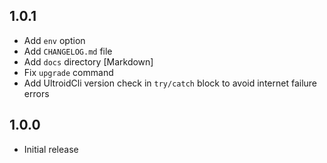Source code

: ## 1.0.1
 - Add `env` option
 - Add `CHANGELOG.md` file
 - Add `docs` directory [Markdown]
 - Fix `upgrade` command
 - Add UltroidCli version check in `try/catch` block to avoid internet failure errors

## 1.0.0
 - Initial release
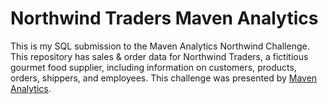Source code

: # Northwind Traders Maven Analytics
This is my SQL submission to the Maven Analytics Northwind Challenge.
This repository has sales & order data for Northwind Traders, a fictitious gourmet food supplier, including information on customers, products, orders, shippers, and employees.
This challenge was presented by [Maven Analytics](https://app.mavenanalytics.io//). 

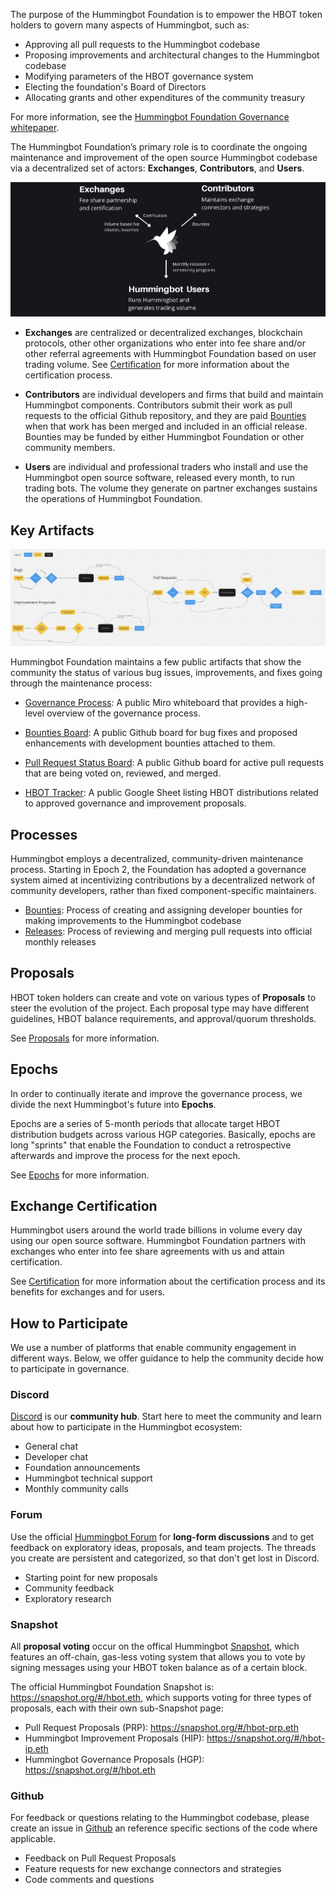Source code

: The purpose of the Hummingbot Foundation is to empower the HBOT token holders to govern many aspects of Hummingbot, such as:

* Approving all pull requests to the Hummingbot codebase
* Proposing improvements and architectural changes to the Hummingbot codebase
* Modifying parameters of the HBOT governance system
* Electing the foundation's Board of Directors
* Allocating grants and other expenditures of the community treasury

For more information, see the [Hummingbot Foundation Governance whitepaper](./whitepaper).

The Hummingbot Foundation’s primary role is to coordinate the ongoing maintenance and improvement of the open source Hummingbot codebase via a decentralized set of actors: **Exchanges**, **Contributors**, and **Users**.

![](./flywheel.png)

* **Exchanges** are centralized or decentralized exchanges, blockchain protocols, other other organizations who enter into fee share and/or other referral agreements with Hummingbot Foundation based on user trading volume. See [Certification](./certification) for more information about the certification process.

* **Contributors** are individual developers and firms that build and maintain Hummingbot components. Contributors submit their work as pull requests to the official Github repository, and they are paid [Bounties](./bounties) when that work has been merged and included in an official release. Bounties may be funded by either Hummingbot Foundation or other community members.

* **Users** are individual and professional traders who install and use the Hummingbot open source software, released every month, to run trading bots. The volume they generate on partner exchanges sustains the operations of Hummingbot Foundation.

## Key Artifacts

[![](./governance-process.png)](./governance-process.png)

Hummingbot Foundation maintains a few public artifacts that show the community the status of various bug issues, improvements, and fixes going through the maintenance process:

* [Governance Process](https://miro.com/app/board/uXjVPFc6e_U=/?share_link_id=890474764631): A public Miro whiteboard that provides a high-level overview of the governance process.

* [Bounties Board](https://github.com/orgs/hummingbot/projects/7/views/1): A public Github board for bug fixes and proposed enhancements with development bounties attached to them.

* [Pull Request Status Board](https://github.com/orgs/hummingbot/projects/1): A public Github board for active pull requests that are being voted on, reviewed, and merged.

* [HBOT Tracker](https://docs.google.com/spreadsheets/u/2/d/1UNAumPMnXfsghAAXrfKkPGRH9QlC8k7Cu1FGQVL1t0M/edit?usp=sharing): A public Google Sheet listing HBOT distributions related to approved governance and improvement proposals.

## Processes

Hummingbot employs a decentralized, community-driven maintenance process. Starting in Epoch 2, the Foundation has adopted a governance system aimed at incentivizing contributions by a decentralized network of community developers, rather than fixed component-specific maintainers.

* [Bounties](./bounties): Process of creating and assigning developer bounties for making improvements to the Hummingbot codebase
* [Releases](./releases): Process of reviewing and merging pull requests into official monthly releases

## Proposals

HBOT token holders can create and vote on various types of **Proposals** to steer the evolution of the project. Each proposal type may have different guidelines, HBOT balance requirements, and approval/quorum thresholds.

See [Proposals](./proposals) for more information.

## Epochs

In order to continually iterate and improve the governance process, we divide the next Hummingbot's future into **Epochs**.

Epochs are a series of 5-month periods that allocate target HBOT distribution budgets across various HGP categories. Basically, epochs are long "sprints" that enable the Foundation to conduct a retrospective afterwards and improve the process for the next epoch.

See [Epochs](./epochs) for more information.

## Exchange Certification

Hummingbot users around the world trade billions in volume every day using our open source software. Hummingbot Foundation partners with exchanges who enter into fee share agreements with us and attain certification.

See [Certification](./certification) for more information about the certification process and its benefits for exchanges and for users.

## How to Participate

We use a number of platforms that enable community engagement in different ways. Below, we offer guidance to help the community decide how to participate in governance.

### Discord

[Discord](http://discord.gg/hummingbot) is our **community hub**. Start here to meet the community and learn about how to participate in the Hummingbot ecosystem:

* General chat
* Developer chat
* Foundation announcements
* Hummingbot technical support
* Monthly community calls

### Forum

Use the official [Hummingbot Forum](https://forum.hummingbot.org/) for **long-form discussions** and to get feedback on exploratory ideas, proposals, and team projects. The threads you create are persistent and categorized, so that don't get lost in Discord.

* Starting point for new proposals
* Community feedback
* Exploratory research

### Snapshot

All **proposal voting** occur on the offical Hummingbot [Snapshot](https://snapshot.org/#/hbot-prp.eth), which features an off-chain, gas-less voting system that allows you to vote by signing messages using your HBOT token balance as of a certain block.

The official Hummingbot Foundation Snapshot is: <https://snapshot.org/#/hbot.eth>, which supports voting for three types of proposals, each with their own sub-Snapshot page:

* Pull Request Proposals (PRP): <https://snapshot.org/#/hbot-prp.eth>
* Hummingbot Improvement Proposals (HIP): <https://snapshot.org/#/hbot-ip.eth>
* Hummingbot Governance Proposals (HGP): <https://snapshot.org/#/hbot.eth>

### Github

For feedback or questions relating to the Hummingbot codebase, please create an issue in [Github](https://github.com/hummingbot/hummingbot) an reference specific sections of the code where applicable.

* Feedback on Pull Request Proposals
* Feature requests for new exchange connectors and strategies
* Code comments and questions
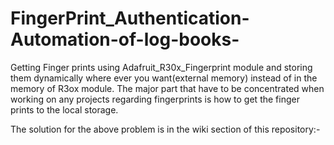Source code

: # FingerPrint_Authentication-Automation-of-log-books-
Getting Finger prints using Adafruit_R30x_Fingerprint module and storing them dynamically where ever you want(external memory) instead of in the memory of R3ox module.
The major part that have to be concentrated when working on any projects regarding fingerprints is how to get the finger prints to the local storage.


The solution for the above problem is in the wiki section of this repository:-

·····

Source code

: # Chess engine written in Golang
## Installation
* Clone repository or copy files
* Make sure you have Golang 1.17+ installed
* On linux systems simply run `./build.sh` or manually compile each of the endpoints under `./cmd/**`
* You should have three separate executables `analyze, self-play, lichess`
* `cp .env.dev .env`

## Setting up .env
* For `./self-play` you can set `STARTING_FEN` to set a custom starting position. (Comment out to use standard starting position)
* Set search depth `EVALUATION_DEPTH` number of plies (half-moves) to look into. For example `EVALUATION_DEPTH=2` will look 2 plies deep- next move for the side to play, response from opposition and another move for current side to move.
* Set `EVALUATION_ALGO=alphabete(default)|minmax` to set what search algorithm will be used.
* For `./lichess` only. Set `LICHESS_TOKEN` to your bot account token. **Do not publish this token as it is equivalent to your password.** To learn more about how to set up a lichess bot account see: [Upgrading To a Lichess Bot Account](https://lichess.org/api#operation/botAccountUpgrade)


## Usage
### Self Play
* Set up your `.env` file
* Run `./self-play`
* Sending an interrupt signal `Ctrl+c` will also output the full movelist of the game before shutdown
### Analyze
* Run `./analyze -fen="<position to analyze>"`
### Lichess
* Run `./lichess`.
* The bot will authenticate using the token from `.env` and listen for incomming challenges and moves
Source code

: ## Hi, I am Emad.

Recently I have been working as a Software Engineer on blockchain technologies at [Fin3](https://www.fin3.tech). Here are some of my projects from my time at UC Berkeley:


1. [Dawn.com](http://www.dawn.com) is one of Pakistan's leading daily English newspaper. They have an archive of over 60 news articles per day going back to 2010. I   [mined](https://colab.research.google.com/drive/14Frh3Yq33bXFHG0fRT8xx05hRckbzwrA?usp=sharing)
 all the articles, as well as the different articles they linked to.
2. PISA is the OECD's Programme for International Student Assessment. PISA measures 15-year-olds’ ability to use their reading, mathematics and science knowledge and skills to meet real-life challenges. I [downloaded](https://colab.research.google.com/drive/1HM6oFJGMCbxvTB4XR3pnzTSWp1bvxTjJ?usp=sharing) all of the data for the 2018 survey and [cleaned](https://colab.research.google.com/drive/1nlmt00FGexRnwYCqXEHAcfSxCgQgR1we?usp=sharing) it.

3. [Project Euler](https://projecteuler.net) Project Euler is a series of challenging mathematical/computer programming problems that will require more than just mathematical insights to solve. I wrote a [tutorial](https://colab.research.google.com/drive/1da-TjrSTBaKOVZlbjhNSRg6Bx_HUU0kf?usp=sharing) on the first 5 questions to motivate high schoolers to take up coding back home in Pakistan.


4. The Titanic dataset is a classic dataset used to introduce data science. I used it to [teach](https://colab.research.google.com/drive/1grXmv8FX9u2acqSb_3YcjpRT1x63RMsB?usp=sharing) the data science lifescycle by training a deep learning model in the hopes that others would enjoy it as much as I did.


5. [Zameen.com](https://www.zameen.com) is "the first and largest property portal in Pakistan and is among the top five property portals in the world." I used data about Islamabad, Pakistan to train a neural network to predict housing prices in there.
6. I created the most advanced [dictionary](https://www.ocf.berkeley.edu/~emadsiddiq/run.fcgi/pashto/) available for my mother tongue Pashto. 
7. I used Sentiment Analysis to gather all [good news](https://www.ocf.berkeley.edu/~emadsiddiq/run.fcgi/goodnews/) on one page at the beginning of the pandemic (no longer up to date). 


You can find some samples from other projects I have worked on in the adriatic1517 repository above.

·····

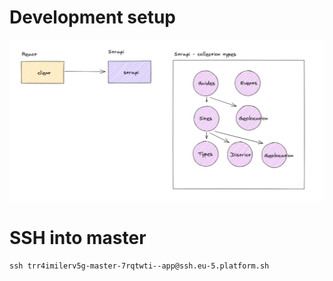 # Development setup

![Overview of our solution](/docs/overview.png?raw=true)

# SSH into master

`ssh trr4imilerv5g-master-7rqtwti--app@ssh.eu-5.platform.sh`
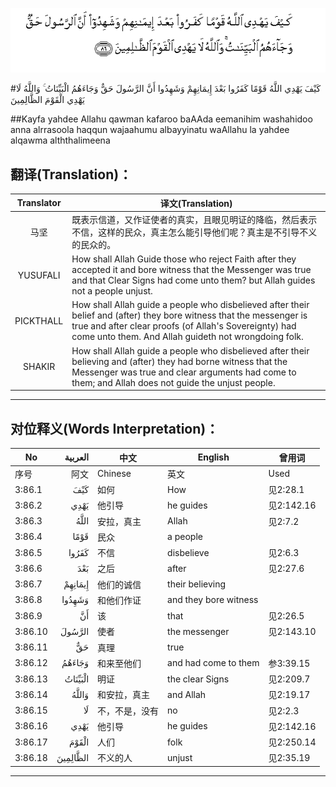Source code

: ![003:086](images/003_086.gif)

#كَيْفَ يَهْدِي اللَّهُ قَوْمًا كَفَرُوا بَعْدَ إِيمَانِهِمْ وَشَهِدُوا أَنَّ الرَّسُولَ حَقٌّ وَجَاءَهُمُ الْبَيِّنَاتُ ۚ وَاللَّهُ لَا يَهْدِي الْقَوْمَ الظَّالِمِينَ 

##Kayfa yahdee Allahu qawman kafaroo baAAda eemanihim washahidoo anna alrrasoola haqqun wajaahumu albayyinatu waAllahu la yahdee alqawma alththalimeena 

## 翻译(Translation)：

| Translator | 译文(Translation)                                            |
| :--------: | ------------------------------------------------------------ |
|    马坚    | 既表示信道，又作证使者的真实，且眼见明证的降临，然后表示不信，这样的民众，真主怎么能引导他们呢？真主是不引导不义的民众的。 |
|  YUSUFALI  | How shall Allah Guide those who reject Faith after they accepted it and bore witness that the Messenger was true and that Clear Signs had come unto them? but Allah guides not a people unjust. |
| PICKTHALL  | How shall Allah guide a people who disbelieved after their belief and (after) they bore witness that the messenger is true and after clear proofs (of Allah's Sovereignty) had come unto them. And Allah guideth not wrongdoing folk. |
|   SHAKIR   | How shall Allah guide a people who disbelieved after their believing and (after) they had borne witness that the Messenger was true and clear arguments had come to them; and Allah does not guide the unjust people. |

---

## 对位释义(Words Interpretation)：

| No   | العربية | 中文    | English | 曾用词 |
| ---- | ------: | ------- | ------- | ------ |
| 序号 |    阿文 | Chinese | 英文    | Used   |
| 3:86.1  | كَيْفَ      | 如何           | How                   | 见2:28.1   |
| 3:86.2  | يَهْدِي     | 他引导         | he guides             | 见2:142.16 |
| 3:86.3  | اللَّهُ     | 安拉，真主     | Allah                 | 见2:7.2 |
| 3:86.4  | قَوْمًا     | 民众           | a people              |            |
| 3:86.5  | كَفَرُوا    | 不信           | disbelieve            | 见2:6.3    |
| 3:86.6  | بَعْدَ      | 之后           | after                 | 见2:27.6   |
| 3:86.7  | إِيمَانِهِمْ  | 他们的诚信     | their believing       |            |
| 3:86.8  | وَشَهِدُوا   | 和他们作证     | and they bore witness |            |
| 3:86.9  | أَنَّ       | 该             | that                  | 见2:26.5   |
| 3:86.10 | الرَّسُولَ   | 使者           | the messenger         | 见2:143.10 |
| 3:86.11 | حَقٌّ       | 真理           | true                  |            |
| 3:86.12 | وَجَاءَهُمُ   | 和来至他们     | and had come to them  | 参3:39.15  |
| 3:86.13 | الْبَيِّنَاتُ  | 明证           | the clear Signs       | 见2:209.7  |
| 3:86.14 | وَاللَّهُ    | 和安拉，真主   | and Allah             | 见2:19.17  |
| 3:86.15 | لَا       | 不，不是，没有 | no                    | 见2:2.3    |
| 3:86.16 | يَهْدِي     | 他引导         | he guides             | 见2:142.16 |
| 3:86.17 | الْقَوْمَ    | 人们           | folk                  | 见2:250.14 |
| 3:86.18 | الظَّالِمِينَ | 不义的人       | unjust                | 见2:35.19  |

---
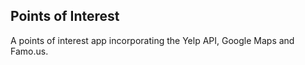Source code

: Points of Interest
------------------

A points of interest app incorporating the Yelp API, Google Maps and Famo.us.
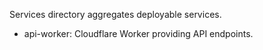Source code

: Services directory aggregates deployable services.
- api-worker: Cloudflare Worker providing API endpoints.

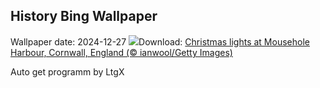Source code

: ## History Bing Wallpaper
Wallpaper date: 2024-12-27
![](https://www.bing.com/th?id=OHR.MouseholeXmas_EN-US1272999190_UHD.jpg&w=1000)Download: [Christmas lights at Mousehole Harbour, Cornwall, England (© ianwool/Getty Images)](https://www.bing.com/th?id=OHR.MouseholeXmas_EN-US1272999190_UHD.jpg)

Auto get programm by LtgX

·····

Exercise aim - From the entries, copy out each line containing the word "order".

The completed task -
This repository has sales & order data for Northwind Traders, a fictitious gourmet food supplier, including information on customers, products, orders, shippers, and employees.
In order to continually iterate and improve the governance process, we divide the next Hummingbot's future into **Epochs**.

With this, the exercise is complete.